A pouco mais de 90 quilômetros da cidade do Rio de Janeiro, no município de Cachoeiras de Macacu, o Instituto Vital Brazil mantém um importante posto de produção de soros para todo o país. Com 850 mil m² de extensão, a propriedade produz hoje sete tipos diferentes de soros antipeçonhentos e antitóxicos – utilizados especialmente contra picadas de cobras, escorpião e aranhas – e enviados ao Ministério da Saúde, responsável pela distribuição em território nacional.

 

 

O processo é relativamente simples e tem no cavalo um aliado fundamental. Numa primeira etapa, cavalos tomam injeções com doses de venenos de animais peçonhentos por 15 dias. A dosagem é feita de forma que o cavalo crie anticorpos sem apresentar reações ao material.

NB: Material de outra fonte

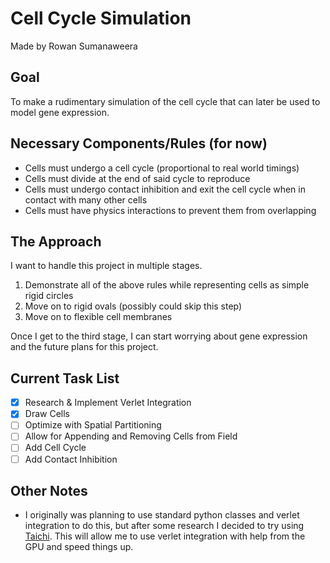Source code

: # Cell Cycle Simulation
Made by Rowan Sumanaweera

## Goal

<p>To make a rudimentary simulation of the cell cycle that can later be used to model gene expression.</p>

## Necessary Components/Rules (for now)

* Cells must undergo a cell cycle (proportional to real world timings)
* Cells must divide at the end of said cycle to reproduce
* Cells must undergo contact inhibition and exit the cell cycle when in contact with many other cells
* Cells must have physics interactions to prevent them from overlapping

## The Approach

<p>I want to handle this project in multiple stages.</p>

1. Demonstrate all of the above rules while representing cells as simple rigid circles
2. Move on to rigid ovals (possibly could skip this step)
3. Move on to flexible cell membranes
   
<p>Once I get to the third stage, I can start worrying about gene expression and the future plans for this project.</p>

## Current Task List

- [x] Research & Implement Verlet Integration
- [x] Draw Cells
- [ ] Optimize with Spatial Partitioning
- [ ] Allow for Appending and Removing Cells from Field
- [ ] Add Cell Cycle
- [ ] Add Contact Inhibition

## Other Notes

* I originally was planning to use standard python classes and verlet integration to do this, but after some research I decided to try using [Taichi](https://www.taichi-lang.org/). This will allow me to use verlet integration with help from the GPU and speed things up.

Dois meses depois, técnicos retiram doses de sangue já com os anticorpos, que serão usados para a confecção do soro. Funcionando desde 2008, a Fazenda produziu, só em 2011, 12 mil litros de plasma, um recorde na história do Instituto.

 

 

– Retiramos cerca de seis litros por dia de sangue de cada animal, durante quatro dias. As bolsas descansam por 24 horas, quando plasma e hemáceas se separam. Retiramos o plasma, de onde serão produzidos os soros, e devolvemos as hemáceas para os cavalos. Esse procedimento garante uma sobrevida ao animal – afirmou o veterinário do Vital Brazil, Leonardo Galileu Meirelles.

 

 

Bem estar animal e reflorestamento

Estrelas da fazenda, a preocupação com o bem-estar dos cavalos é muito clara para quem visita a propriedade. Eles contam com aparelhos esterilizados e funcionários treinados, e um sistema de alimentação em forma de espinha de peixe, que garante suprimentos para todos os animais em porções iguais e ideais.

 

 

A Fazenda Vital Brazil é um dos quatro fornecedores de soro para o Ministério da Saúde. Os outros três são: Instituto Butantan (São Paulo), Funed – Fundação Ezequiel Lima (Minas Gerais), CPPI – Centro de Pesquisa do Paraná e Iquego – Indústria Química do Estado de Goiás (Goiás).